Acute cases of anaplasmosis were detected in both the control and the treatment group. Transmission of A. phagocytophilum from vector to host generally occurs between 24–48 hours after tick attachment [21–23], but the pathogen have been detected in the salivary glands of questing ticks and may therefore be transmitted immediately when ticks start feeding [24, 25]. The results indicate that Anaplasma can be transmitted by I. ricinus ticks in the time window between attachment and therapeutic concentration of pyrethroids. However, acaricide resistance cannot be ruled out and must be further elucidated. In the present study, resistance seems rather unlikely since pyrethroids have only been used for one grazing season.
No significant weight difference was observed between treated and untreated lambs or between seropositive and seronegative lambs. In contrast, earlier studies indicate a weight reduction of 1.4-3.8 kg in the autumn between seropositive and seronegative lambs [26, 27]. An earlier report also indicates that spring treatment of ewes and lambs with cypermectin pour-on produced 6% more lambs at weaning and the treated lambs were 1.5 kg heavier than untreated lambs . The reason for this discrepancy is unknown, but may be due to small sample size, variants of A. phagocytophilum involved, infection rate in ticks, other tick-borne pathogens, immune status and conditions of the lambs, management and environmental factors such as for instance variation in temperature and rainfall [4, 29].

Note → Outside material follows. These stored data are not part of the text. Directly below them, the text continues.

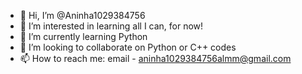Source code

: - 👋 Hi, I’m @Aninha1029384756
- 👀 I’m interested in learning all I can, for now!
- 🌱 I’m currently learning Python
- 💞️ I’m looking to collaborate on Python or C++ codes
- 📫 How to reach me: email - aninha1029384756almm@gmail.com

<!---
Aninha1029384756/Aninha1029384756 is a ✨ special ✨ repository because its `README.md` (this file) appears on your GitHub profile.
You can click the Preview link to take a look at your changes.
--->

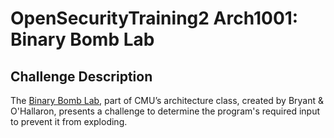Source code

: # OpenSecurityTraining2 Arch1001: Binary Bomb Lab

## Challenge Description
The [Binary Bomb Lab](http://csapp.cs.cmu.edu/3e/labs.html), part of CMU’s architecture class, created by Bryant & O'Hallaron, presents a challenge to determine the program's required input to prevent it from exploding.
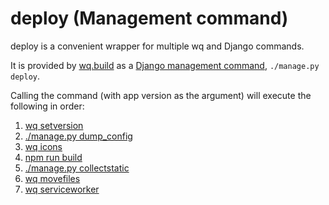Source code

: deploy (Management command)
===========================

deploy is a convenient wrapper for multiple wq and Django commands.

It is provided by [wq.build] as a [Django management command][manage.py], `./manage.py deploy`.

Calling the command (with app version as the argument) will execute the following in order:

1. [wq setversion](./setversion.md)
2. [./manage.py dump_config](../wq.db/router.md)
3. [wq icons](./icons.md)
4. [npm run build](https://vitejs.dev/guide/static-deploy#building-the-app)
5. [./manage.py collectstatic](https://docs.djangoproject.com/en/5.0/ref/contrib/staticfiles/#collectstatic)
6. [wq movefiles](./movefiles.md)
7. [wq serviceworker](./serviceworker.md)

[wq.build]: ./index.md
[manage.py]: https://docs.djangoproject.com/en/5.0/ref/django-admin/
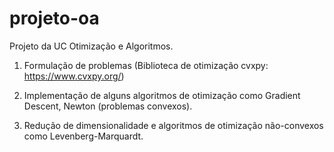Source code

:# projeto-oa

Projeto da UC Otimização e Algoritmos.

1. Formulação de problemas (Biblioteca de otimização cvxpy: https://www.cvxpy.org/)

2. Implementação de alguns algoritmos de otimização como Gradient Descent, Newton (problemas convexos).

3. Redução de dimensionalidade e algoritmos de otimização não-convexos como Levenberg-Marquardt.
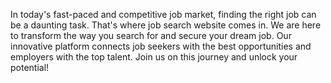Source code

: In today's fast-paced and competitive job market, finding the right job can be a daunting task. 
That's where job search website comes in. 
We are here to transform the way you search for and secure your dream job. 
Our innovative platform connects job seekers with the best opportunities and employers with the top talent.
Join us on this journey and unlock your potential!
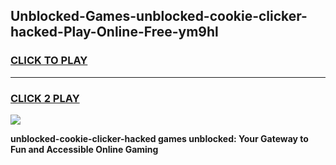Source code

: 
## Unblocked-Games-unblocked-cookie-clicker-hacked-Play-Online-Free-ym9hl
<h3>
<a href="https://premium76.site?title=unblocked-cookie-clicker-hacked&ref=26A">CLICK TO PLAY</a></h3>
<hr>

<h3>
<a href="https://premium76.site?title=unblocked-cookie-clicker-hacked&ref=26A">CLICK 2 PLAY</a>
  
</h3>

<a href="https://premium76.site?title=unblocked-cookie-clicker-hacked&ref=26A"><img src="https://clearcache.store/games.png"></a>


**unblocked-cookie-clicker-hacked games unblocked: Your Gateway to Fun and Accessible Online Gaming**
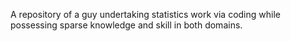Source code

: A repository of a guy undertaking statistics work via coding while possessing sparse knowledge and skill in both domains. 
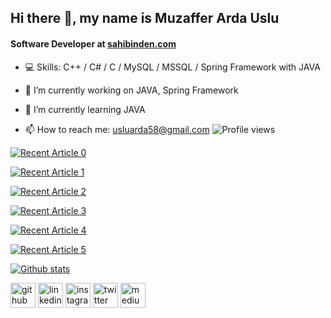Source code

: ## Hi there 👋, my name is Muzaffer Arda Uslu

<!--
**ardasdasdas/ardasdasdas** is a ✨ _special_ ✨ repository because its `README.md` (this file) appears on your GitHub profile.

Here are some ideas to get you started:

- 🔭 I’m currently working on ...
- 🌱 I’m currently learning ...
- 👯 I’m looking to collaborate on ...
- 🤔 I’m looking for help with ...
- 💬 Ask me about ...
- 📫 How to reach me: ...
- 😄 Pronouns: ...
- ⚡ Fun fact: ...
-->
#### Software Developer at [sahibinden.com](https://www.sahibinden.com/)

* 💻 Skills: C++ / C# / C / MySQL / MSSQL / Spring Framework with JAVA

* 🔭 I’m currently working on JAVA, Spring Framework

* 🌱 I’m currently learning JAVA

* 📫 How to reach me: usluarda58@gmail.com   ![Profile views](https://gpvc.arturio.dev/ardasdasdas)  

<a target="_blank" href="https://github-readme-medium-recent-article.vercel.app/medium/@ardasdasdas/0"><img src="https://github-readme-medium-recent-article.vercel.app/medium/@ardasdasdas/0" alt="Recent Article 0"> 

<a target="_blank" href="https://github-readme-medium-recent-article.vercel.app/medium/@ardasdasdas/1"><img src="https://github-readme-medium-recent-article.vercel.app/medium/@ardasdasdas/1" alt="Recent Article 1"> 

<a target="_blank" href="https://github-readme-medium-recent-article.vercel.app/medium/@ardasdasdas/2"><img src="https://github-readme-medium-recent-article.vercel.app/medium/@ardasdasdas/2" alt="Recent Article 2"> 

<a target="_blank" href="https://github-readme-medium-recent-article.vercel.app/medium/@ardasdasdas/3"><img src="https://github-readme-medium-recent-article.vercel.app/medium/@ardasdasdas/3" alt="Recent Article 3"> 
 
<a target="_blank" href="https://github-readme-medium-recent-article.vercel.app/medium/@ardasdasdas/4"><img src="https://github-readme-medium-recent-article.vercel.app/medium/@ardasdasdas/4" alt="Recent Article 4"> 
 
 <a target="_blank" href="https://github-readme-medium-recent-article.vercel.app/medium/@ardasdasdas/5"><img src="https://github-readme-medium-recent-article.vercel.app/medium/@ardasdasdas/5" alt="Recent Article 5"> 
 
![Github stats](https://github-readme-stats.vercel.app/api?username=ardasdasdas&show_icons=true)

[<img src='https://cdn.jsdelivr.net/npm/simple-icons@3.0.1/icons/github.svg' alt='github' height='40'>](https://github.com/ardasdasdas)  [<img src='https://cdn.jsdelivr.net/npm/simple-icons@3.0.1/icons/linkedin.svg' alt='linkedin' height='40'>](https://www.linkedin.com/in/muzafferardauslu/)  [<img src='https://cdn.jsdelivr.net/npm/simple-icons@3.0.1/icons/instagram.svg' alt='instagram' height='40'>](https://www.instagram.com/ardasdasdas/)  [<img src='https://cdn.jsdelivr.net/npm/simple-icons@3.0.1/icons/twitter.svg' alt='twitter' height='40'>](https://twitter.com/ardasdassdas)  [<img src='https://cdn.jsdelivr.net/npm/simple-icons@3.0.1/icons/medium.svg' alt='medium' height='40'>](https://ardasdasdas.medium.com/)

<!-- ![aya-benzer](https://user-images.githubusercontent.com/53192718/88233509-7dff8780-cc80-11ea-93b3-bb2ea5971c4b.gif)-->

The present study indicates that the effect of acaricides on the prevalence of A. phagocytophilum is limited. However, acaricide treatment may reduce the losses due to secondary infections. For instance, the incidence of lambs with lameness (tick pyaemia) or sudden death (Bibersteinia/Mannheimia septicaemia) has been reduced due to pour-on treatment . The reason for this effect is unknown. Ticks may carry several infectious agents or several variants of the same agent . Animals treated with acaricides may have reduced infection pressure due to a reduced number of ticks on each animal . For instance, microorganisms not already present in the salivary glands of newly attached ticks may be more vulnerable to hosts treated with acaricides. In order to examine the beneficial effect of acaricides on tick infested pastures, the distribution of A. phagocytophilum variants and other tick-borne pathogens in I. ricinus ticks has to be further elucidated.
The present results indicate that frequent acaricide treatment do not reduce the seroprevalence to A. phagocytophilum on tick-infested pasture, although it reduced the number of ticks on treated lambs.